8. The object monitoring method according to claim 5, characterized in that, Performing physiological state change analysis on the target object based on the sensor data to obtain physiological state change analysis data includes: Extracting physiological data from the target object based on the sensor data to obtain physiological data; Performing physiological state change analysis on the target object based on the physiological data to obtain the physiological state change analysis data.
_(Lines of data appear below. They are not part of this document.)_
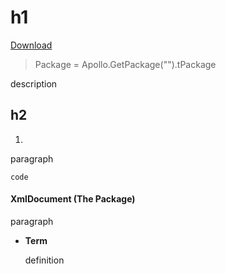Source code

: # h1

[Download](https://github.com/draftomatic/wildstar/blob/master/)

> Package = Apollo.GetPackage("").tPackage 

description


## h2

1. <a href="#"></a>

paragraph

    code
    
#### XmlDocument (The Package)

paragraph

-  **Term**

   definition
9. The object monitoring method according to claim 5, characterized in that, Before obtaining the target multi-modal data of the target object, the method further includes: Obtaining preset target object information and target data collection information; wherein, the target object information is used to represent the basic information of the target object, and the target data collection information is used to represent the information of the data to be collected; Collecting data from the target object according to preset data collection rules, the target object information, and the target data collection information to obtain candidate multi-modal data; Filtering the candidate multi-modal data according to preset information transmission rules to obtain the target multi-modal data.

10. An electronic device, characterized in that, The electronic device includes a memory and a processor. The memory stores a computer program. When the processor executes the computer program, it implements the object monitoring method according to any one of claims 5 to 9.